United States, which registered the first coronavirus-related death in early February, is the most affected country with 905,333 confirmed cases and 51,949 deaths.
In Europe, the continent hardest hit with more than 120,000 deathss, according to an AFP count, several countries are beginning to ease their restrictions, encouraged by positive indicators in the number of sick and deceased.
Spain, which recorded a slight rise in the number of deceased on Saturday with 378 new deaths (22,902 in total), will allow children to go for a walk after Sunday, after six weeks confined. In Italy (almost 26,000 deceased), project the gradual opening, only on May 4.
Latin America is already close to 150,000 infections and exceeds 7,300 deaths. In Brazil, the most affected country in the region with 3,670 people killed by the virusPresident Jair Bolsonaro is accused of inaction in the face of the pandemic and the inhabitants of the favelas decided to act.
The Muslim world, on the other hand, began the month of fasting in Ramadan without collective prayers or shared meals. Most Muslim countries in the Middle East, North Africa and Asia have closed mosques and banned family gatherings.
Second wave and economic crisis
The WHO continues to insist that a second pandemic wave can come at any time. Germany, one of the first countries in Europe to initiate unconfinement, is already preparing with the construction by the army of a hospital with a thousand additional beds in Berlin.
The pandemic also continues to devastate economies, forcing authorities to try to develop plans to incentivize recovery quickly. The collapse of oil, due to lack of demand caused by the economic slowdown due to confinement measures, pushed the Venezuelan barrel to $ 9.9, its lowest level in two decades.
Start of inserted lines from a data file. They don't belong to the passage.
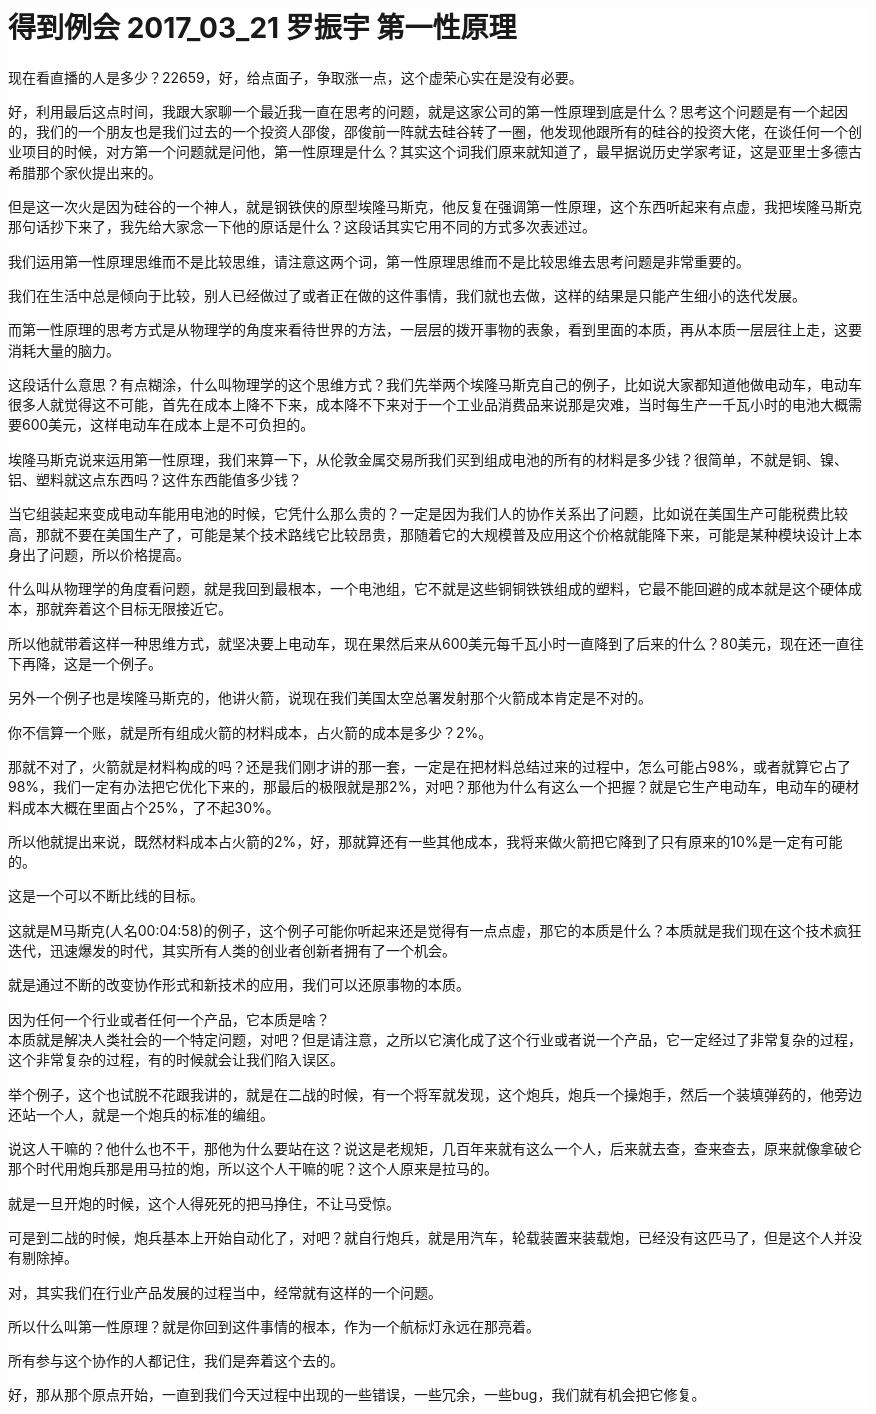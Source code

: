 # 得到例会 2017_03_21 罗振宇 第一性原理

现在看直播的人是多少？22659，好，给点面子，争取涨一点，这个虚荣心实在是没有必要。

好，利用最后这点时间，我跟大家聊一个最近我一直在思考的问题，就是这家公司的第一性原理到底是什么？思考这个问题是有一个起因的，我们的一个朋友也是我们过去的一个投资人邵俊，邵俊前一阵就去硅谷转了一圈，他发现他跟所有的硅谷的投资大佬，在谈任何一个创业项目的时候，对方第一个问题就是问他，第一性原理是什么？其实这个词我们原来就知道了，最早据说历史学家考证，这是亚里士多德古希腊那个家伙提出来的。

但是这一次火是因为硅谷的一个神人，就是钢铁侠的原型埃隆马斯克，他反复在强调第一性原理，这个东西听起来有点虚，我把埃隆马斯克那句话抄下来了，我先给大家念一下他的原话是什么？这段话其实它用不同的方式多次表述过。

我们运用第一性原理思维而不是比较思维，请注意这两个词，第一性原理思维而不是比较思维去思考问题是非常重要的。

我们在生活中总是倾向于比较，别人已经做过了或者正在做的这件事情，我们就也去做，这样的结果是只能产生细小的迭代发展。

而第一性原理的思考方式是从物理学的角度来看待世界的方法，一层层的拨开事物的表象，看到里面的本质，再从本质一层层往上走，这要消耗大量的脑力。

这段话什么意思？有点糊涂，什么叫物理学的这个思维方式？我们先举两个埃隆马斯克自己的例子，比如说大家都知道他做电动车，电动车很多人就觉得这不可能，首先在成本上降不下来，成本降不下来对于一个工业品消费品来说那是灾难，当时每生产一千瓦小时的电池大概需要600美元，这样电动车在成本上是不可负担的。

埃隆马斯克说来运用第一性原理，我们来算一下，从伦敦金属交易所我们买到组成电池的所有的材料是多少钱？很简单，不就是铜、镍、铝、塑料就这点东西吗？这件东西能值多少钱？

当它组装起来变成电动车能用电池的时候，它凭什么那么贵的？一定是因为我们人的协作关系出了问题，比如说在美国生产可能税费比较高，那就不要在美国生产了，可能是某个技术路线它比较昂贵，那随着它的大规模普及应用这个价格就能降下来，可能是某种模块设计上本身出了问题，所以价格提高。

什么叫从物理学的角度看问题，就是我回到最根本，一个电池组，它不就是这些铜铜铁铁组成的塑料，它最不能回避的成本就是这个硬体成本，那就奔着这个目标无限接近它。

所以他就带着这样一种思维方式，就坚决要上电动车，现在果然后来从600美元每千瓦小时一直降到了后来的什么？80美元，现在还一直往下再降，这是一个例子。

另外一个例子也是埃隆马斯克的，他讲火箭，说现在我们美国太空总署发射那个火箭成本肯定是不对的。

你不信算一个账，就是所有组成火箭的材料成本，占火箭的成本是多少？2%。

那就不对了，火箭就是材料构成的吗？还是我们刚才讲的那一套，一定是在把材料总结过来的过程中，怎么可能占98%，或者就算它占了98%，我们一定有办法把它优化下来的，那最后的极限就是那2%，对吧？那他为什么有这么一个把握？就是它生产电动车，电动车的硬材料成本大概在里面占个25%，了不起30%。

所以他就提出来说，既然材料成本占火箭的2%，好，那就算还有一些其他成本，我将来做火箭把它降到了只有原来的10%是一定有可能的。

这是一个可以不断比线的目标。

这就是M马斯克(人名00:04:58)的例子，这个例子可能你听起来还是觉得有一点点虚，那它的本质是什么？本质就是我们现在这个技术疯狂迭代，迅速爆发的时代，其实所有人类的创业者创新者拥有了一个机会。

就是通过不断的改变协作形式和新技术的应用，我们可以还原事物的本质。

因为任何一个行业或者任何一个产品，它本质是啥？\
本质就是解决人类社会的一个特定问题，对吧？但是请注意，之所以它演化成了这个行业或者说一个产品，它一定经过了非常复杂的过程，这个非常复杂的过程，有的时候就会让我们陷入误区。

举个例子，这个也试脱不花跟我讲的，就是在二战的时候，有一个将军就发现，这个炮兵，炮兵一个操炮手，然后一个装填弹药的，他旁边还站一个人，就是一个炮兵的标准的编组。

说这人干嘛的？他什么也不干，那他为什么要站在这？说这是老规矩，几百年来就有这么一个人，后来就去查，查来查去，原来就像拿破仑那个时代用炮兵那是用马拉的炮，所以这个人干嘛的呢？这个人原来是拉马的。

就是一旦开炮的时候，这个人得死死的把马挣住，不让马受惊。

可是到二战的时候，炮兵基本上开始自动化了，对吧？就自行炮兵，就是用汽车，轮载装置来装载炮，已经没有这匹马了，但是这个人并没有剔除掉。

对，其实我们在行业产品发展的过程当中，经常就有这样的一个问题。

所以什么叫第一性原理？就是你回到这件事情的根本，作为一个航标灯永远在那亮着。

所有参与这个协作的人都记住，我们是奔着这个去的。

好，那从那个原点开始，一直到我们今天过程中出现的一些错误，一些冗余，一些bug，我们就有机会把它修复。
Trump signed a new aid plan of nearly $ 500 billion for small and medium-sized businesses and hospitals on Friday, after learning that the GDP of the world’s leading economy will contract 12% this quarter.
But in Europe, the 27 are unable to agree on a vast plan to boost the economy. And in the tourism sector, where up to 75 million jobs are threatened, the G20 countries pledged on Friday to “support the economic boost.”
No to immunological passports
The World Health Organization (WHO) has warned about the delivery of “immune passports” that may favor the spread of the pandemic, an idea proposed by several countries to accompany unconfinement.
The organization shattered the hopes of those who were betting on an eventual immunity of people who have suffered from COVID-19, at a time when some countries will perform serological tests in the face of deconfusion. “There is no evidence at this time that people who were cured of COVID-19 and who have antibodies are immunized against a second infection,” the WHO said in a statement.
Beating the current pandemic, which forces half the population to stay indoors and exposes the planet to an unprecedented recession, will be the “most massive public health effort in history,” said the UN Secretary-General. , Antonio Guterres.
Vaccines must be safe, accessible and available to all, Guterres stressed in a virtual meeting, in which the leaders of France and Germany participated, but not of China, the cradle of the pandemic that emerged in late 2019, or the United States. , which accuses the WHO of not warning early enough about the crisis.
The WHO launched a “historic collaboration” to accelerate the production of vaccines and treatments against COVID-19, explained its director, Tedros Adhanom Ghebreyesus.
While in Europe the contagion curve seems to be entering a descending phase and in Latin America an ascending one, the race to find the right product has already started in laboratories, with half a dozen clinical trials, especially in the United Kingdom and Germany.